** Opening Given records block **
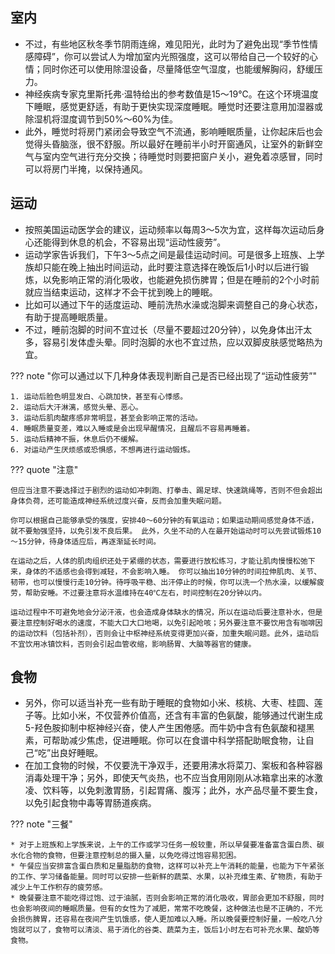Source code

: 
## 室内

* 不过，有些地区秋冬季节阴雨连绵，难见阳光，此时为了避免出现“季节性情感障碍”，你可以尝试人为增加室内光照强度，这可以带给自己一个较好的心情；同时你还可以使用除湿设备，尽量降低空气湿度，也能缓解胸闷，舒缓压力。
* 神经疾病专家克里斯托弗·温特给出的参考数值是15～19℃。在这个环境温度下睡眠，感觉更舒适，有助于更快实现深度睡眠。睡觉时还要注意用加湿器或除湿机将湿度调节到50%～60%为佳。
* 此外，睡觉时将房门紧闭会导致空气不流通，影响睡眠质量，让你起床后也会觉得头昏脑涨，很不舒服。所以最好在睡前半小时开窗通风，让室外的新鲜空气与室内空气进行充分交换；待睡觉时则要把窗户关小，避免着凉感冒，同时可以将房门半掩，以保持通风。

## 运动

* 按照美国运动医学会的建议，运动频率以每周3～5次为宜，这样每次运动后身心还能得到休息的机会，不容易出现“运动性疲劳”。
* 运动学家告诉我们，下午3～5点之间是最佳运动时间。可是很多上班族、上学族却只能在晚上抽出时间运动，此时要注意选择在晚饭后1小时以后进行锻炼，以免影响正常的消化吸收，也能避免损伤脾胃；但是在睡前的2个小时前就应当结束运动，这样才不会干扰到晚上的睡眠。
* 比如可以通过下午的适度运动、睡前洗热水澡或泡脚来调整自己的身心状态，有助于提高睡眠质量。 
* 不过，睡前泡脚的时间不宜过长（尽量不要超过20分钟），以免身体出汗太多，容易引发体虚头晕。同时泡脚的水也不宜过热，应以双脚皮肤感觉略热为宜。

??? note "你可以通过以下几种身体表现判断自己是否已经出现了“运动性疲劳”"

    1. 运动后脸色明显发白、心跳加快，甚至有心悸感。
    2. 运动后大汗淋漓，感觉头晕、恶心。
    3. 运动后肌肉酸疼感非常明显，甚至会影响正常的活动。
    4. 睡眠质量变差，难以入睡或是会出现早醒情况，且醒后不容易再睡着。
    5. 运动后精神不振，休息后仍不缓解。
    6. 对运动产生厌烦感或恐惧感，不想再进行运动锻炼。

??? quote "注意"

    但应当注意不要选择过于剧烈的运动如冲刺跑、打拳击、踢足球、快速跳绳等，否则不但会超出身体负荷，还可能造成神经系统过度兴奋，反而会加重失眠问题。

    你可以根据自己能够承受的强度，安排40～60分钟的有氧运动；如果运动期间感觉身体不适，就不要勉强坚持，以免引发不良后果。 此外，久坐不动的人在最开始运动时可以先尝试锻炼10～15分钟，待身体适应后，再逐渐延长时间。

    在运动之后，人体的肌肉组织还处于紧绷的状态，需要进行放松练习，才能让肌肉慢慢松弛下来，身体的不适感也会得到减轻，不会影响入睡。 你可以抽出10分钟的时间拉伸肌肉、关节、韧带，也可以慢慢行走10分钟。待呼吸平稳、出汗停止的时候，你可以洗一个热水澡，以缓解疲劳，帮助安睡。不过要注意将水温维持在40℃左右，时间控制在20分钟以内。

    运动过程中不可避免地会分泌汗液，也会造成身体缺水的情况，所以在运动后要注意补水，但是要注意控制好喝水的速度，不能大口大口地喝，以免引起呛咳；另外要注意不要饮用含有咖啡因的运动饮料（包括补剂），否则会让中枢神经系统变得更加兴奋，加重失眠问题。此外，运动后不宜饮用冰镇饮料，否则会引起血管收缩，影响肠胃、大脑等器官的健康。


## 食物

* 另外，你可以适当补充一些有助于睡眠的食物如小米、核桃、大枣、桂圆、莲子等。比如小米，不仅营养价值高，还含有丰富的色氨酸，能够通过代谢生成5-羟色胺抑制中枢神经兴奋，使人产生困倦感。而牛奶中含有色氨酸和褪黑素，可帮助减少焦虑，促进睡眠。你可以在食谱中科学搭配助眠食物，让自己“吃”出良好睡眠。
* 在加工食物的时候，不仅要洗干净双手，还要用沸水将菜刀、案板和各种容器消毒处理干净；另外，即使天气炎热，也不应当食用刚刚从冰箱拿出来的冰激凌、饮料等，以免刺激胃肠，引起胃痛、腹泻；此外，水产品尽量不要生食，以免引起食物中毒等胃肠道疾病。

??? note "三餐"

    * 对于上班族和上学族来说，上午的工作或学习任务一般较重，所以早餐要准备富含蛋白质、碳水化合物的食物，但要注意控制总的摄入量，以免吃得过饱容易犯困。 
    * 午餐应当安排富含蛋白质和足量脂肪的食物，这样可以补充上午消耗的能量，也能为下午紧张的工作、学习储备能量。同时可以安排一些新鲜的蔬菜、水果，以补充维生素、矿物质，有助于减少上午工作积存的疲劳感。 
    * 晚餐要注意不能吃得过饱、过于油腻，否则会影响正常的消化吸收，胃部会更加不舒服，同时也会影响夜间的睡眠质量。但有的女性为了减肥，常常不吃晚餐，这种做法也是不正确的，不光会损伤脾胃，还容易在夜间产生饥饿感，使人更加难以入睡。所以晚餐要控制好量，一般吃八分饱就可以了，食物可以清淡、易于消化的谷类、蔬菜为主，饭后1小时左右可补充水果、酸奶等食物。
** Closing Given records block **
** Opening Given records block **
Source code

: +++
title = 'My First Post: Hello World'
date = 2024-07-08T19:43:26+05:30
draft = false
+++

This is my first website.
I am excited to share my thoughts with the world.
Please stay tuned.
** Closing Given records block **
** Opening Given records block **
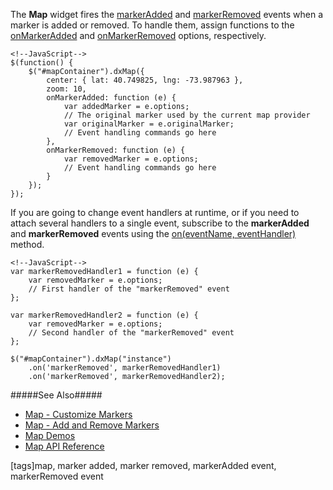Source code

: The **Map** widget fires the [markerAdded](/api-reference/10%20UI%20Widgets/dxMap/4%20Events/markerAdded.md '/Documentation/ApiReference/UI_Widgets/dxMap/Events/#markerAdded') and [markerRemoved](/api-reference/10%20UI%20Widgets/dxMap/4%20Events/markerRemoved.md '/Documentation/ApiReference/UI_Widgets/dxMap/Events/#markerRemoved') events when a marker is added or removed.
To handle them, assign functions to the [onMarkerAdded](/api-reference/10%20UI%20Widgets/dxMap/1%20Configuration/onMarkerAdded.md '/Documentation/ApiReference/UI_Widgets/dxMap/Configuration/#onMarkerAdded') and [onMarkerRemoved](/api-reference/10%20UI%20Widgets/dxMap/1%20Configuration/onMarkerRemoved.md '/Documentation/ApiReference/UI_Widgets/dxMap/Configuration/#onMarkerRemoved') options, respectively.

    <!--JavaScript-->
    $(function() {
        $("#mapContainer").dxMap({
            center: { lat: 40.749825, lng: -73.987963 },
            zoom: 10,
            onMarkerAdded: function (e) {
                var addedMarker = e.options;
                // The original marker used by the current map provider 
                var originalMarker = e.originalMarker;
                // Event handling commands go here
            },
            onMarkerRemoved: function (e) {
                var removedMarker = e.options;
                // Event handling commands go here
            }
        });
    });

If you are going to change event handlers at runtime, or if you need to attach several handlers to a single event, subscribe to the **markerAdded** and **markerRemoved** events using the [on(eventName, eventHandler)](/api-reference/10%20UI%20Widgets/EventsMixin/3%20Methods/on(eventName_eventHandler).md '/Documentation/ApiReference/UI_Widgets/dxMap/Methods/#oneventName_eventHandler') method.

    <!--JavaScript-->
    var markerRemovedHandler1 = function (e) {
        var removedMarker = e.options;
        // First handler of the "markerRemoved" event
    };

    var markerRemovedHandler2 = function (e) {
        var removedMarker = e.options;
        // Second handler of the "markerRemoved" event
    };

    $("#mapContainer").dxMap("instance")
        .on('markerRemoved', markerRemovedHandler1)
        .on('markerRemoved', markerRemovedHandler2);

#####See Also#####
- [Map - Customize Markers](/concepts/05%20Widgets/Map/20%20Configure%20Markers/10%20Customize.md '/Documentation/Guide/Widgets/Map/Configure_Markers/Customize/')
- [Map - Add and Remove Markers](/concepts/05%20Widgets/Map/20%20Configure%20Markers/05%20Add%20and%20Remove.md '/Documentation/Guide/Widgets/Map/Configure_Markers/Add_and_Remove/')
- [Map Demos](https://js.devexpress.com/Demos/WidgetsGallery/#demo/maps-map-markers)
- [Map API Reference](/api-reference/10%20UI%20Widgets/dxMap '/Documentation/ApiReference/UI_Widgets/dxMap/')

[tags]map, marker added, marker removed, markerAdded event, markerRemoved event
** Closing Given records block **
### The task
Copy out all lines from the records where the word "reference" appears.

### Response area
: The **Map** widget fires the [markerAdded](/api-reference/10%20UI%20Widgets/dxMap/4%20Events/markerAdded.md '/Documentation/ApiReference/UI_Widgets/dxMap/Events/#markerAdded') and [markerRemoved](/api-reference/10%20UI%20Widgets/dxMap/4%20Events/markerRemoved.md '/Documentation/ApiReference/UI_Widgets/dxMap/Events/#markerRemoved') events when a marker is added or removed.
To handle them, assign functions to the [onMarkerAdded](/api-reference/10%20UI%20Widgets/dxMap/1%20Configuration/onMarkerAdded.md '/Documentation/ApiReference/UI_Widgets/dxMap/Configuration/#onMarkerAdded') and [onMarkerRemoved](/api-reference/10%20UI%20Widgets/dxMap/1%20Configuration/onMarkerRemoved.md '/Documentation/ApiReference/UI_Widgets/dxMap/Configuration/#onMarkerRemoved') options, respectively.
If you are going to change event handlers at runtime, or if you need to attach several handlers to a single event, subscribe to the **markerAdded** and **markerRemoved** events using the [on(eventName, eventHandler)](/api-reference/10%20UI%20Widgets/EventsMixin/3%20Methods/on(eventName_eventHandler).md '/Documentation/ApiReference/UI_Widgets/dxMap/Methods/#oneventName_eventHandler') method.
- [Map API Reference](/api-reference/10%20UI%20Widgets/dxMap '/Documentation/ApiReference/UI_Widgets/dxMap/')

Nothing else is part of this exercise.